World’s Best Cook
My Gram
written by: Dianne Moritz
My gramma, Lillian Thornburg, was the best cook in the whole wide world. I suppose most grandchildren make that claim, but it’s true. When Gram retired from Cobbs Manufacturers, in Des Moines, Iowa, after thirty plus years, she didn’t like retirement. She felt idle, bored, and restless. Soon she found a part-time job as head cook for a small, private nursing home in Des Moines, where she prepared three meals a day for ‘the old ladies.’ The eight women living in the residence adored Gram’s cooking and didn’t much care for the substitute’s food on Gram’s days off. “We missed your scrumptious goodies,” they’d say on her return.
The women particularly liked Gram’s chicken, fried steaks, and homemade noodles. Her beef stew, savored for its tender, mouth-watering meat, had no trace of fat or gristle. Gram’s baked goods ranked at the top of their list: biscuits light as air, creamy peanut butter cookies, delectable, spongy cakes, and fresh fruit pies, all made from scratch, of course.
I remember baking with Gram when I was a girl: donning an apron sewn from used feed sacks, measuring and mixing ingredients, rolling pie dough on the floured kitchen table, using the worn, wooden rolling pin, flour dusting our hands, then scattering sugar on snips of leftover dough for a special treat.
I giggled as I watched Gram make egg noodles. She’d cut the dough in long strips with a pie cutter, then drape them over the kitchen chair rails to dry before boiling them in a pot. They looked so funny hanging all over the kitchen.
Before Gram worked at the home, she had moved from Des Moines to Pleasantville, Iowa, living on a five acre plot of land owned by her husband, Floyd. She commuted to town by bus, quite a trek for a woman in her late sixties. In addition to cooking, she worked on the farm with Floyd, raising chickens, planting vegetable and flower gardens every year, canning tomatoes, freezing fresh corn on the cob, and selling eggs, onions, and pumpkins from their farm stand alongside Highway 5 South that edged the property.

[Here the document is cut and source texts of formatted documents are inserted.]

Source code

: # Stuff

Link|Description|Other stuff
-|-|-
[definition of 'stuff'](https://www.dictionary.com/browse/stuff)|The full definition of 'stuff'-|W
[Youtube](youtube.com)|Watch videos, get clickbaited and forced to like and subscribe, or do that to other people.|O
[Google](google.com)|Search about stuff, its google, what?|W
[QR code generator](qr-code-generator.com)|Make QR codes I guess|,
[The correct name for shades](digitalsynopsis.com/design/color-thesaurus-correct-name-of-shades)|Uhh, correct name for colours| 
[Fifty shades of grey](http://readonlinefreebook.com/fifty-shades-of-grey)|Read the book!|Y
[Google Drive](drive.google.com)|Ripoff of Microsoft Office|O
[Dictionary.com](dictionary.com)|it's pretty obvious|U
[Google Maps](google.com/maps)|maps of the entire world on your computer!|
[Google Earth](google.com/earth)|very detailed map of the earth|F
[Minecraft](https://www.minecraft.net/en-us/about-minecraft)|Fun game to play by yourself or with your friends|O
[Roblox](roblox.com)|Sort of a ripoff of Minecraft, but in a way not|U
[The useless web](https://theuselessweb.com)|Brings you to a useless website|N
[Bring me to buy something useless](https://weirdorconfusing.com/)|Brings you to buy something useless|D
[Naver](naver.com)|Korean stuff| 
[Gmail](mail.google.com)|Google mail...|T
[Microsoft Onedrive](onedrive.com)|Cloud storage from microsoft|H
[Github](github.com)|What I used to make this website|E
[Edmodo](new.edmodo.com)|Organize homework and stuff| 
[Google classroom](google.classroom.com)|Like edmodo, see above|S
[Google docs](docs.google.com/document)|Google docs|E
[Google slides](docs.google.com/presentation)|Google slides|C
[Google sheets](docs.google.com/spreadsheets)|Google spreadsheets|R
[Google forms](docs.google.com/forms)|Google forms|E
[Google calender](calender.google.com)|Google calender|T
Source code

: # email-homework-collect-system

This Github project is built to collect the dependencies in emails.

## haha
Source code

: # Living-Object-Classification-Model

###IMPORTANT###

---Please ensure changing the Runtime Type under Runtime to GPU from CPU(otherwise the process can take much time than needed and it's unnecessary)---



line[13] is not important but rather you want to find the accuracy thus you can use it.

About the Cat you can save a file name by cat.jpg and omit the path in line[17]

When Gram got a hankering for fried chicken, she’d go outside, grab a hen from the yard, ring its neck, throw the head in the dirt for the chickens and rooster to peck, then prepare the bird for frying.
One stifling August afternoon it was too hot to eat, but Gram insisted on fixing me something. “OK,” I said, “how ‘bout a nice, big salad?” Gram jumped up and rushed outside.
She came back a few minutes later, arms brimming with carrots, a head of lettuce, and big, plump, heirloom tomatoes, bits of rich Iowa soil littering the kitchen floor.
After washing, shredding, chopping, and dicing, Gram presented me with a plate piled sky high. A garden fresh salad….literally! Well, I have to say, it was the most delicious salad I’ve ever eaten. The lettuce and carrots were crisp, and crunchy, the tomatoes perfectly ripe and juicy.
Despite the heat, I gobbled it up.
I am certain that Gram had sprinkled on pinches of her secret ingredient…. love for me.